The Attempt at a Solution

We went over the Laplace transformation today in my DE course. We only covered essentially, "how to do it", so:

L(f(t)) = \int_{0}^{\infty}f(t)e^{-st}dt
(also, how do you make the fancy f and curly brackets in Latex?)

Essentially transforming f as a function of t, into a function of s. My book blows over this topic, and simply focuses on it's applications in solving differential equations. My question is, what the heck are we doing? What does it mean to transform the equation? I'm sort of thinking of it like a trig substitution more or less, transforming to something that is easier to work with and still obeys the basic properties of algebra, then transforming it back. What is s-space? I don't get it at all. The text only says that s-space shares a linear proportionality, whatever that may be. I tried looking online, and checking into another book, but I can't seen to find an answer to this question.

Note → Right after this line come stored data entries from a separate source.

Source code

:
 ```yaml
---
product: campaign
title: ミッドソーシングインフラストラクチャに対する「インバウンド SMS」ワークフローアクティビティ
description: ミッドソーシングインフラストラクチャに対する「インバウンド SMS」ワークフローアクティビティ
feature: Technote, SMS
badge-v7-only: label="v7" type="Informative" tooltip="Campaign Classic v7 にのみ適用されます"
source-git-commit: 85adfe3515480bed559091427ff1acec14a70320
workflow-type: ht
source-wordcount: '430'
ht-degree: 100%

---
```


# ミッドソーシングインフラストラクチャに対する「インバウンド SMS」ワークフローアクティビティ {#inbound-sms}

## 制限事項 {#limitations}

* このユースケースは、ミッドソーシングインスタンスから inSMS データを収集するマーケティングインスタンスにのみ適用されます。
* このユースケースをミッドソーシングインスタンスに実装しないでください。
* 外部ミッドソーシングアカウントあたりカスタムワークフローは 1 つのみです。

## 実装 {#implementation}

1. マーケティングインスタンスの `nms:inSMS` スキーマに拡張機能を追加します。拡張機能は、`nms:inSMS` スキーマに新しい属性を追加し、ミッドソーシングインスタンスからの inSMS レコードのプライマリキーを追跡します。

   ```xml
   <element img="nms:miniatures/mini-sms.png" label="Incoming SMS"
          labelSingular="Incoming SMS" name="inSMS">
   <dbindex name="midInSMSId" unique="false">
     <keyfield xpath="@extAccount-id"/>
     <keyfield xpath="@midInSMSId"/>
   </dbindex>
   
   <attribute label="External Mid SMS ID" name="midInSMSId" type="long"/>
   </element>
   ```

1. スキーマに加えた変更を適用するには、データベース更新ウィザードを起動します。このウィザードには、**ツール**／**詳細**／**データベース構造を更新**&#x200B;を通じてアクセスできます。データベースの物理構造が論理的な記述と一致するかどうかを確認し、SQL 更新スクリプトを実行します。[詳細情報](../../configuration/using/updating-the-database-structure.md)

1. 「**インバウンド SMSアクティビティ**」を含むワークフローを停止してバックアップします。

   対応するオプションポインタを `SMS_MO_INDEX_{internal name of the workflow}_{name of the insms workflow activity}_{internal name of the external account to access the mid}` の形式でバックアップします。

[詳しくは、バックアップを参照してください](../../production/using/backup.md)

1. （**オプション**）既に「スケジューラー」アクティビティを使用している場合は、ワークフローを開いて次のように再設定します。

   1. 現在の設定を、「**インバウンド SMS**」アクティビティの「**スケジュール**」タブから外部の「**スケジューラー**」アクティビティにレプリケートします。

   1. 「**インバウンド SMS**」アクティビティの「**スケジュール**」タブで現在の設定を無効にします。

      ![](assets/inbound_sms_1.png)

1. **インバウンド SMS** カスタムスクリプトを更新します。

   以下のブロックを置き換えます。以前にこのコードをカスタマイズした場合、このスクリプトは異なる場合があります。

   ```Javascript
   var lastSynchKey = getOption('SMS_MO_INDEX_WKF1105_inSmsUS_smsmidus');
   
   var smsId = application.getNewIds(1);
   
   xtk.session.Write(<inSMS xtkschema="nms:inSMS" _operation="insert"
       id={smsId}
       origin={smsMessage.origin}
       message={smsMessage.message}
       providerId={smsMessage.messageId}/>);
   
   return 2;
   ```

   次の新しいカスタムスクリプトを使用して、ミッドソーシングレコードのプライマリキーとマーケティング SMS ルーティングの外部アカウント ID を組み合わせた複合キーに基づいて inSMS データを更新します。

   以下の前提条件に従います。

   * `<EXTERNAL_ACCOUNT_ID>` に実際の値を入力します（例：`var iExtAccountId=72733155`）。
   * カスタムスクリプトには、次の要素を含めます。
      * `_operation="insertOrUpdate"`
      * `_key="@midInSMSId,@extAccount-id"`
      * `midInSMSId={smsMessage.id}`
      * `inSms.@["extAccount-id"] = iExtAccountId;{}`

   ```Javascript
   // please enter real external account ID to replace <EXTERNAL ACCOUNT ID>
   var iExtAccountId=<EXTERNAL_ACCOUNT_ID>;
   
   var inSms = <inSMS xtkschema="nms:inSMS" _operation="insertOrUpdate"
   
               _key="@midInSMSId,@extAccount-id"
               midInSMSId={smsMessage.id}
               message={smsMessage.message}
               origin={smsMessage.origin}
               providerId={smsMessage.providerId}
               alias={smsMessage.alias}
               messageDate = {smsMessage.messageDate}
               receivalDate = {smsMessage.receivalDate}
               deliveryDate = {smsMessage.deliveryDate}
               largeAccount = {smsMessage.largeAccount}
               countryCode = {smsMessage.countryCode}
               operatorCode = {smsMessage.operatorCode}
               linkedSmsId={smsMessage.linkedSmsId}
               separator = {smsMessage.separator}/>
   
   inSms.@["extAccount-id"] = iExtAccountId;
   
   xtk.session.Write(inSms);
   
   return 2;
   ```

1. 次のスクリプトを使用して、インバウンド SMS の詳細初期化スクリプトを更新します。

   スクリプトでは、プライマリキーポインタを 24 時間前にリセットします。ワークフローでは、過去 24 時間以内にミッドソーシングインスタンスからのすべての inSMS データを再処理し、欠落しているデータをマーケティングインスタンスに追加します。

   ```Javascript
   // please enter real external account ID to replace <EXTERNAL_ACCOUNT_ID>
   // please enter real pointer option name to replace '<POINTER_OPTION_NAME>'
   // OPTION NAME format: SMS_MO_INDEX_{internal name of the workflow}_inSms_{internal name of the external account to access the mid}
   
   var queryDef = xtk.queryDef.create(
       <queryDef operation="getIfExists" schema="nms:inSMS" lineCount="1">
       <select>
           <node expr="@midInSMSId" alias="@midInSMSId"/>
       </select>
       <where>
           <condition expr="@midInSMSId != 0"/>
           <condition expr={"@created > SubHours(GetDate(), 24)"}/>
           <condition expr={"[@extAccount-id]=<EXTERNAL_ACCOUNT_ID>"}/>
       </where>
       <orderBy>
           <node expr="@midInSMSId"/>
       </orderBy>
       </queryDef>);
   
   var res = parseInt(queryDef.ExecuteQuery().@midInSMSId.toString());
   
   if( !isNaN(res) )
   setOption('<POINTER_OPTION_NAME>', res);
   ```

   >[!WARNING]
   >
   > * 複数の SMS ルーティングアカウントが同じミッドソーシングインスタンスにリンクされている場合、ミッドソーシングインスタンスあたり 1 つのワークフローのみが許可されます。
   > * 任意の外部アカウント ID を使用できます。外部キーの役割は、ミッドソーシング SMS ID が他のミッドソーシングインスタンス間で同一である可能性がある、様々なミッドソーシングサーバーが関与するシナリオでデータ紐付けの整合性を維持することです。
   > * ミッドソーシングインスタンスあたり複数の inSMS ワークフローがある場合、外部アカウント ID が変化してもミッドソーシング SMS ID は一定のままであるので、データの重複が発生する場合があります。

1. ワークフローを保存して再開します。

I am starting my homework, and I do have a question on an application problem, which I will post here, as this is "homework help", but I wanted to see if I could figure it out myself provided I can get a better in-depth explanation of what this operation is doing.

Thanks, QC

Edit: I am also given to understand that the e^-st portion of the transformation is the "kernel", would that infer that in other similar transformations, they differ only by the kernel used?

 

[micromass]

You're going to like this thread: https://www.physicsforums.com/showthread.php?t=461628

Curly bracketss are \{ and \}

 

[micromass]

Edit: I am also given to understand that the e^-st portion of the transformation is the "kernel", would that infer that in other similar transformations, they differ only by the kernel used?

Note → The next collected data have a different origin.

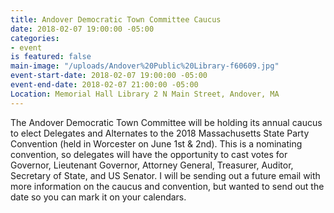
 ```yaml
---
title: Andover Democratic Town Committee Caucus
date: 2018-02-07 19:00:00 -05:00
categories:
- event
is featured: false
main-image: "/uploads/Andover%20Public%20Library-f60609.jpg"
event-start-date: 2018-02-07 19:00:00 -05:00
event-end-date: 2018-02-07 21:00:00 -05:00
Location: Memorial Hall Library 2 N Main Street, Andover, MA
---
```


The Andover Democratic Town Committee will be holding its annual caucus to elect Delegates and Alternates to the 2018 Massachusetts State Party Convention (held in Worcester on June 1st & 2nd).  This is a nominating convention, so delegates will have the opportunity to cast votes for Governor, Lieutenant Governor, Attorney General, Treasurer, Auditor, Secretary of State, and US Senator. I will be sending out a future email with more information on the caucus and convention, but wanted to send out the date so you can mark it on your calendars.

Yes. Another big example is the Fourier transform http://en.wikipedia.org/wiki/Fourier_transform

But you can put in any type of function as the kernel.

 

[QuarkCharmer]

Thanks micromass, I am watching that now.

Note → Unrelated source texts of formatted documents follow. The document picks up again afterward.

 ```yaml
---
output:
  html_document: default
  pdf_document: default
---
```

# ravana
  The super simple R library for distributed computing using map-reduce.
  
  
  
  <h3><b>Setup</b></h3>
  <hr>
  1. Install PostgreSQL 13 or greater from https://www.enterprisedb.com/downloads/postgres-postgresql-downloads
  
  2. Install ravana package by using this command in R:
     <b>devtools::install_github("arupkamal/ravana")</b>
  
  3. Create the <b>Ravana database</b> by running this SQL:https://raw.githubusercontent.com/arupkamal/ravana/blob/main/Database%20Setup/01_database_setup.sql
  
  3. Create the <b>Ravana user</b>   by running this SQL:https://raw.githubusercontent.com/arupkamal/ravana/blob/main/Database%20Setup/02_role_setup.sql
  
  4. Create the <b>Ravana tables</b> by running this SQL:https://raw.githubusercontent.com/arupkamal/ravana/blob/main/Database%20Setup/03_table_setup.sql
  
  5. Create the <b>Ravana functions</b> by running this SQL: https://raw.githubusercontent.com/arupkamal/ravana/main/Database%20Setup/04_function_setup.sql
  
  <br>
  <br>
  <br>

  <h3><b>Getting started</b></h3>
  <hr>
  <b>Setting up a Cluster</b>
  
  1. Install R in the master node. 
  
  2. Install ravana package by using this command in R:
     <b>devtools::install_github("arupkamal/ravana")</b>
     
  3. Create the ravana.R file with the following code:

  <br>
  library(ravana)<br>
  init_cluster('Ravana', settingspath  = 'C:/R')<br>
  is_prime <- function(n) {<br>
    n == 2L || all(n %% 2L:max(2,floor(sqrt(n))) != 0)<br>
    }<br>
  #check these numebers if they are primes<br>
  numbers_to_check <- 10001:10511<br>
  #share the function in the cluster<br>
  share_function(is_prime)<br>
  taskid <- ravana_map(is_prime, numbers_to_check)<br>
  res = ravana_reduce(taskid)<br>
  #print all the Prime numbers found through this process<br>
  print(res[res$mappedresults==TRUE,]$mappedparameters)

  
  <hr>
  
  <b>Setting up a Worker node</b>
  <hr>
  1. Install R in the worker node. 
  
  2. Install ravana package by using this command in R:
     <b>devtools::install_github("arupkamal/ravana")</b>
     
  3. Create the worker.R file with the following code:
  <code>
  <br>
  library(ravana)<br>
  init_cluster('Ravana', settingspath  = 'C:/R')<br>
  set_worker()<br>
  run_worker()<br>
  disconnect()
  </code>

I made a typo in my first post. I meant how do you make the script L, not f. The thing that looks like the first character in this image:

 

[micromass]

That would likely by \mathcal{L}

It gives \mathcal{L}.

Be sure to read the entire thread, not only watch the videos. There is some other things you might like (or you might not care about).

 

[QuarkCharmer]

I did read the whole thing. I think the continuous analog of the sum of a power series representation makes more sense to me. I really just wanted a way to think about it, and without going into serious detail (I am positive I will hit this topic again), that explanation will suffice. Thanks, as always.

So, I tried to apply this technique to a simple DE as follows:

y'' + 4y = 0
With initial conditions: y(0)=1 and y'(0)=1

\mathcal{L} \{ y'' \} + \mathcal{L} \{ 4y \} = \mathcal{L} \{ 0 \}
(s^{2}Y - sy(0) - y'(0)) + (4Y) = (0)
Where Y is the laplace transform of y, and is a function of s.

So now I can go ahead and apply my initial conditions to simplify a bit:
s^{2}Y - s - 1 + 4Y = 0
s^{2}Y + 4Y = s + 1
Y(s^{2} + 4) = s + 1
Y = \frac{s+1}{s^{2}+4}

Then, expanding a bit so it matches some of the transforms in my table, which is especially clear since I already know in general what the answer will more or less look like by solving the aux. equation.

Y = \frac{s}{s^{2}+4} + \frac{1}{s^{2}+4}

Then, to convert back, such that Y becomes y:
\frac{s}{s^{2}+4} inverse laplaces to cos(2t)

and similarly:
\frac{1}{s^{2}+4} \frac{2}{2} inv. laplaces to \frac{1}{2}sin(2t)
(had to think about that part for a good bit, that's where I was stuck, but multiplying the 2/2 was obvious I can't believe it took so long)

So now:
y = cos(2t) + \frac{1}{2}sin(2t)

Am I doing this properly??

 

[micromass]

That looks perfect!